What do most good poems have in common?

What most good poems have in common is honesty/truth, imagery, and precision. Form is important, especially if the poem is written for the page; e.g. line breaks, punctuation, enjambment, etc. All of these work to make the poem flow and add meaning to the words. Form can also help teach the poet discipline. Discipline is important for a poet, helps them to know how to show rather than telling; using two words to describe an object instead of ten.

Poetry is like…

Poetry is like being on the top of a snow covered mountain middle of winter; where the air is thin yet transparent. You can see off into the distance for miles in any direction. The altitude can be a little daunting at first and a little difficult to breath. But once you open your lungs to that breathing, that freshness of the air, distilled for you to breathe the way you were intended. You hear every sound including the rhythm of your heart. Your skis are locked, mask is down, and your glide over the edge and your carve the snow and air and though this was what you were always intended to do.

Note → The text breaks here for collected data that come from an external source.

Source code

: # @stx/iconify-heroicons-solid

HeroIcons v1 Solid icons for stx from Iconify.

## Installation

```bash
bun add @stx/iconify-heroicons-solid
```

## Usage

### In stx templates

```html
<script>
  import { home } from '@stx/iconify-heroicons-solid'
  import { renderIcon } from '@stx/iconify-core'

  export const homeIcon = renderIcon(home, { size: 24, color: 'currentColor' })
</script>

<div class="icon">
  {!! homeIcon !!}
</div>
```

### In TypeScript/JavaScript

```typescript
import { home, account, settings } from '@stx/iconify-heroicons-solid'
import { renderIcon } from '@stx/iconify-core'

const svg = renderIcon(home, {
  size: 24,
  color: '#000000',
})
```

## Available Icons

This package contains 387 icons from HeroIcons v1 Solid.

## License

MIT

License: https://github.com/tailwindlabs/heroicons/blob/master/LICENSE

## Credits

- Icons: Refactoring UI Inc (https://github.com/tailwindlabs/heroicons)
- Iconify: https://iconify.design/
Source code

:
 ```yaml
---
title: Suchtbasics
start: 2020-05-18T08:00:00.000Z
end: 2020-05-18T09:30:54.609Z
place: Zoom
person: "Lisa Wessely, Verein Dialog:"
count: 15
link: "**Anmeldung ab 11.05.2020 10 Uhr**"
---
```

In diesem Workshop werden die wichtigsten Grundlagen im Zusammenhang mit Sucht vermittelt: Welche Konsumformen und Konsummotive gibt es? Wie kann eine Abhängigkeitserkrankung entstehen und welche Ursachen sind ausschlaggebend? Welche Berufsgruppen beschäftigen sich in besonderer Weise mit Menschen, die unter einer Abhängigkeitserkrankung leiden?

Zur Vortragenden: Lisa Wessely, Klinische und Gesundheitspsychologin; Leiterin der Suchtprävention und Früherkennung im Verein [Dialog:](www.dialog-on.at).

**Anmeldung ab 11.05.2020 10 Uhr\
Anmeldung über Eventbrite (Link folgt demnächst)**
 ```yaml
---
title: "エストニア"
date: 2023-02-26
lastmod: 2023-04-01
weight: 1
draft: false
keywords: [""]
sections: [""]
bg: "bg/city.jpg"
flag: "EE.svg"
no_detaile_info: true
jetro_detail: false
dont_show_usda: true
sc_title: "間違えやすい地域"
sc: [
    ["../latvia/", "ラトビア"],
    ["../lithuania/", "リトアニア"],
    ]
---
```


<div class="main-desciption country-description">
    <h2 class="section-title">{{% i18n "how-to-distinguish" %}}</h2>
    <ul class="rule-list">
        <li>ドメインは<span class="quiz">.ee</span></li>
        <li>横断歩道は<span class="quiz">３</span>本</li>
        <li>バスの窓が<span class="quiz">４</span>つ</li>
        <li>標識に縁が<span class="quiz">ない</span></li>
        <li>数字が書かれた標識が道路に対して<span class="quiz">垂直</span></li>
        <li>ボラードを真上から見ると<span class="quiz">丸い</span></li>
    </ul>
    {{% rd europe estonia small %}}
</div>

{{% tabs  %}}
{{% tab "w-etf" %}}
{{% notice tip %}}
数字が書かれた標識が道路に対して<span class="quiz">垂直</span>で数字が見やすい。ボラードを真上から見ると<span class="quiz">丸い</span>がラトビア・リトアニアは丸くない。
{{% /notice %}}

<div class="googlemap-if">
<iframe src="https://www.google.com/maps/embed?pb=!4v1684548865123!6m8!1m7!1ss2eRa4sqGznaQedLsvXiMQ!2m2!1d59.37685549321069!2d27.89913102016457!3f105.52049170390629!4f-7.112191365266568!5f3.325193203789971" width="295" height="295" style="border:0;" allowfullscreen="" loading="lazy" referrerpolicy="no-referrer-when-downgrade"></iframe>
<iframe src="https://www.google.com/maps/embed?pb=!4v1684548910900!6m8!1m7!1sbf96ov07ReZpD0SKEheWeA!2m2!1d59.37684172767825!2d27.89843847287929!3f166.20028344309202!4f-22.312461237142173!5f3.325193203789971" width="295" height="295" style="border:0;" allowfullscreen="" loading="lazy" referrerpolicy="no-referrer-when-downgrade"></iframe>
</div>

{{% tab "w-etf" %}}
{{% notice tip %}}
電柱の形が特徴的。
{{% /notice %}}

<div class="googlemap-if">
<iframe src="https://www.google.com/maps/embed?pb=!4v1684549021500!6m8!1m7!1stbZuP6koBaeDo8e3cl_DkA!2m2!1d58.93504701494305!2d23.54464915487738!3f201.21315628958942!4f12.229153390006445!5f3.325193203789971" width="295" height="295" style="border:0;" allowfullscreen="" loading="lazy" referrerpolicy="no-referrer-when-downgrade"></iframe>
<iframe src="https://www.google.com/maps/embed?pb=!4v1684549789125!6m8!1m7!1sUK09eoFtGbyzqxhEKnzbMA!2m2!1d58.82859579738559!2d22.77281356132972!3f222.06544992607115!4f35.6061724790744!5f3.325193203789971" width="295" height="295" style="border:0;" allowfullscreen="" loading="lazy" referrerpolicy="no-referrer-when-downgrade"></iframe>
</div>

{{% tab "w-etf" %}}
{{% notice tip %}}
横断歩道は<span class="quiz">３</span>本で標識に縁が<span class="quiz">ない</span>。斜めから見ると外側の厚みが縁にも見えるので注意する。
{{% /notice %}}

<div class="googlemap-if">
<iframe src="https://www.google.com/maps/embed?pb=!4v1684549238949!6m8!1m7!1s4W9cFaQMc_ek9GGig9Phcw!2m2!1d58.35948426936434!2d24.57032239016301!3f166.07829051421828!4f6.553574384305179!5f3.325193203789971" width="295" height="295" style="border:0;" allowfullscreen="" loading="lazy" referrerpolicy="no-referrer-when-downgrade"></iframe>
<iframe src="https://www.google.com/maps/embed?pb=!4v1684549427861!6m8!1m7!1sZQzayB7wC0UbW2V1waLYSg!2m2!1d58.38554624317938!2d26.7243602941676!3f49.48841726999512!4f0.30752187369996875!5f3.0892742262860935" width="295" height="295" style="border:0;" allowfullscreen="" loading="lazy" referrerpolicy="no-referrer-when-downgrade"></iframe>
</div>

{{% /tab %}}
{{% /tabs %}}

Conney D. Williams is a Los Angeles based poet, actor and performance artist originally from Shreveport, Louisiana where he worked a radio personality. He has two collections of poetry “Leaves of Spilled Spirit from an Untamed Poet (2002)” and his most recent, “Blues Red Soul Falsetto (2012).” His poetry has been published in various publications, newspapers, and anthologies (Voices From Leimert, At the End of the Day, Drumming Between Us). He is the Artistic Director at the World Stage Performance Gallery where he facilitates the Anansi Writers Workshop. He is a community activist and has worked with youth for over 25 years. He is formerly an ordained minister and Youth Pastor in the Church of God in Christ. He has hosted a weekly cable television show and also recorded a gospel rap cd called L.I.F.E (1985). He has been the Poet’s Stage Coordinator for the Leimert Park Village  Book  Fair since its inception; and also the Annual Leimert Park Village African Art & Music Festival for three years (2012-2014). He has performed his poetry on television, radio (KJLH, KPFK), universities (USC, UCLA, Claremont, CSLB, Antioch, CS-Northridge, and others),  cultural events & organizations (Black Arts Festival, CAAM), for the City & County of Los Angeles, across the U.S., and he regularly curates poetry events in Los Angeles.